Chloé Chevalier nous livre un récit à plusieurs voix, sous la forme de mémoires et d’extraits de journaux des différents protagonistes. L’atmosphère intime est largement servie par la narration, qui dévoile par morceaux les intrigues vécues par les princesses et leurs Suivantes, alternant leurs points de vue et leurs sentiments.  Si l’on se prend bien vite à reconnaître le ton, la voix bien particulière de chaque narrateur, la lecture est rendue encore plus fluide par l’ajout, au début d’un paragraphe, du symbole associé au personnage pour signaler qu’il, ou elle, prend la parole. Ainsi, le loup, symbole de Véridienne, représente Nersès, l’une des deux Suivantes de Malvane ; le chat, qui symbolise les Eponas d’où sont issues Calvina et sa Suivante Lufthilde, indique que cette dernière prend la parole. Le récit alterne principalement entre Lufthilde et Nersès, dont le prologue indique qu’elles ont décidé d’écrire ensemble leurs mémoires. Mais d’autres voix s’en mêlent, sous la forme d’extraits de journaux ou de lettres qu’elles intercalent à leurs propres souvenirs. Ainsi trouve-t-on parfois des extraits du journal de Cathelle, deuxième Suivante de Calvina ou des mémoires d’Aldemor, le prince parti guerroyer dans les terres de l’Est.

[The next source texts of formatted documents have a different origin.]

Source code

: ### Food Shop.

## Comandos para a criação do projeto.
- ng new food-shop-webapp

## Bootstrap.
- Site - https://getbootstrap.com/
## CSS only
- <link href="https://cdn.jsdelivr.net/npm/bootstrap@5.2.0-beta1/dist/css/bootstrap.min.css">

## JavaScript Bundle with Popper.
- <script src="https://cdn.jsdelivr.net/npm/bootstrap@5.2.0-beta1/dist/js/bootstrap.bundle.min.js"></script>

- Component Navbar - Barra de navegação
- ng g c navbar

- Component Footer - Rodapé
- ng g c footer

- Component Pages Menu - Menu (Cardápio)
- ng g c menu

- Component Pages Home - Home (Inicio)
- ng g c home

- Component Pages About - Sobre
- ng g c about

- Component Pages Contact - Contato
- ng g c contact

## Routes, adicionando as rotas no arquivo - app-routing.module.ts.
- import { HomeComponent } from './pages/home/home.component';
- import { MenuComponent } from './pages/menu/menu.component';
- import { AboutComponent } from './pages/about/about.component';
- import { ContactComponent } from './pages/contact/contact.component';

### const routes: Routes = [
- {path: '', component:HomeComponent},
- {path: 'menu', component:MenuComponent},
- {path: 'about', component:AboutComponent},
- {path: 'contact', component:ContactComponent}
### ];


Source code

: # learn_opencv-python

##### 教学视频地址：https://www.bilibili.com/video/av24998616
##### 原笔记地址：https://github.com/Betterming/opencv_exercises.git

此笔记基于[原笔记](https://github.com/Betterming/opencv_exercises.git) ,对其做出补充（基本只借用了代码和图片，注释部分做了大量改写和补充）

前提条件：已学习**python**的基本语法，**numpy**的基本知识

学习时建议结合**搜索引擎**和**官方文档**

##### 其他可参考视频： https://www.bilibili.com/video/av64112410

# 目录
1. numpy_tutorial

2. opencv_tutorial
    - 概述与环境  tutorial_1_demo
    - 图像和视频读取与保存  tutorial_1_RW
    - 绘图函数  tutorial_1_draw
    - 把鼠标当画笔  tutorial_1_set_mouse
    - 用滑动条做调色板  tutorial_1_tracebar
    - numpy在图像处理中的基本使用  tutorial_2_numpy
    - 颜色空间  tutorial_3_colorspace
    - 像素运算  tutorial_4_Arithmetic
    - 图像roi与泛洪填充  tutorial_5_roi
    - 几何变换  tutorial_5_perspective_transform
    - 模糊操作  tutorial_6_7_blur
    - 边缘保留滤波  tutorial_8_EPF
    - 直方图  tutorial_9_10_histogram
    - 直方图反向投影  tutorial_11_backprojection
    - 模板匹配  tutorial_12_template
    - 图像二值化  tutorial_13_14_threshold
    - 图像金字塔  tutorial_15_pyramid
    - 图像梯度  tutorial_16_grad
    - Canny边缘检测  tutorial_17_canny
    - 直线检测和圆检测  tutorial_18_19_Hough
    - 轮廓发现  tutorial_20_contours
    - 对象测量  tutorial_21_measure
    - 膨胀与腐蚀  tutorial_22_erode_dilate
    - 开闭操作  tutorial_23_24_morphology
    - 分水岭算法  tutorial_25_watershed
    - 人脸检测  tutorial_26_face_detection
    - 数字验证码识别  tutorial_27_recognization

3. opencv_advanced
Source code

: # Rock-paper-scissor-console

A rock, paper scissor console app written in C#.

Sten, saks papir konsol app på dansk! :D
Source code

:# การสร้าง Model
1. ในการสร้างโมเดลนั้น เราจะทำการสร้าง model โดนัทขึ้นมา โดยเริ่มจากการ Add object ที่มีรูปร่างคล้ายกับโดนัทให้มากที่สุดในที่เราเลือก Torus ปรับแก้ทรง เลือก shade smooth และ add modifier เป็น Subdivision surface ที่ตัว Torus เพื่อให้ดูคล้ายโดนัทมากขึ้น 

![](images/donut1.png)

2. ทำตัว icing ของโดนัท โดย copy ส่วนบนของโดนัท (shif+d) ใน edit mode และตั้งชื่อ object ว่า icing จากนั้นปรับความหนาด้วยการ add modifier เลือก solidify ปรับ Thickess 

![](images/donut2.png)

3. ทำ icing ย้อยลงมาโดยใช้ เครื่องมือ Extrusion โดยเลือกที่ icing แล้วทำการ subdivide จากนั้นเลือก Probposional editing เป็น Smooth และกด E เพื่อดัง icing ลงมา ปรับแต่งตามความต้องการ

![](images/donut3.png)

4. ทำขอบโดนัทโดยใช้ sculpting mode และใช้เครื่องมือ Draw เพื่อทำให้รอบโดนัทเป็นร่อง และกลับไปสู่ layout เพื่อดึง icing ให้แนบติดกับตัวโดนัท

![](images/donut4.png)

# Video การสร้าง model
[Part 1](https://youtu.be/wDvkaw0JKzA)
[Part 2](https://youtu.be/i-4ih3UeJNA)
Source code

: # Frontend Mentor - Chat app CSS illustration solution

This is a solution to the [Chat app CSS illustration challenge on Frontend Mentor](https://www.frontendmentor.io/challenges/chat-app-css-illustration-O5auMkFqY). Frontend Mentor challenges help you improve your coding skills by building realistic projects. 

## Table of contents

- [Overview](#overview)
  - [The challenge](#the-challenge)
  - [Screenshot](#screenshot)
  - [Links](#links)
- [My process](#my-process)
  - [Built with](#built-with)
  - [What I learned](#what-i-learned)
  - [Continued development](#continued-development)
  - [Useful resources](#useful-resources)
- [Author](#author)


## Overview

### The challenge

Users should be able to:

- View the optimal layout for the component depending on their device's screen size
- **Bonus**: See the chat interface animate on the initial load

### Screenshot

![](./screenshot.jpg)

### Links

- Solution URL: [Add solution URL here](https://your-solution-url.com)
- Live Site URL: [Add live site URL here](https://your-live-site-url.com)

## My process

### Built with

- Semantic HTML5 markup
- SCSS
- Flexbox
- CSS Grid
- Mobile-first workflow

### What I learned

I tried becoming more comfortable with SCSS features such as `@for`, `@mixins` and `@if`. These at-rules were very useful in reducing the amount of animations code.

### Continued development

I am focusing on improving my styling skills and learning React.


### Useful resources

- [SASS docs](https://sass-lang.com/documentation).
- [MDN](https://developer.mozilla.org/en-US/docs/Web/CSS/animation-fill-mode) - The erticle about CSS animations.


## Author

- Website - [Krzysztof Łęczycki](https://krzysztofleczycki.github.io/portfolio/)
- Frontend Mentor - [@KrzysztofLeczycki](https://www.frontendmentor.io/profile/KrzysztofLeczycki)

Chloé Chevalier pose, dans ce premier tome, une voix bien à elle. Si l’on n’en sait pas encore beaucoup sur le royaume du demi-loup, ses personnages, variés, ont une vraie profondeur qui fait tout l’intérêt du récit. J’ai beaucoup aimé la coutume des Suivants, qui est le point de départ de toute l’intrigue, ainsi que la narration à voix multiples qui est magnifiquement menée. J’ai aussi immédiatement retrouvé dans ce roman l’influence de Robin Hobb. Dans la forme, avec une narration subjective, et des bribes de documents « historiques » enrichissant l’histoire du narrateur, ou des narratrices, en éclairant certains aspects de l’histoire du royaume. Dans le fond, avec l’atmosphère confinée, intime, d’un château où se forge un individu dans l’insouciance relative de la jeunesse, malgré des périls que l’on sent confusément se rapprocher. Et puis, il y a ce talent pour les mots, pour faire toucher du doigt à la fois l’intime et l’universel des sentiments humains sans en avoir l’air. J’ai été envoûtée, plongeant tout de suite dans cette ambiance feutrée, ne pouvant m’en arracher qu’à regret une fois le livre refermé. Chloé Chevalier retranscrit à merveille cette étrange atmosphère qui accompagne les fins de règnes, ce moment de calme avant la tempête. J’attends donc avec impatience de voir dans quelle sorte de tempête le second tome, Les terres de l’Est, va emmener nos héroïnes…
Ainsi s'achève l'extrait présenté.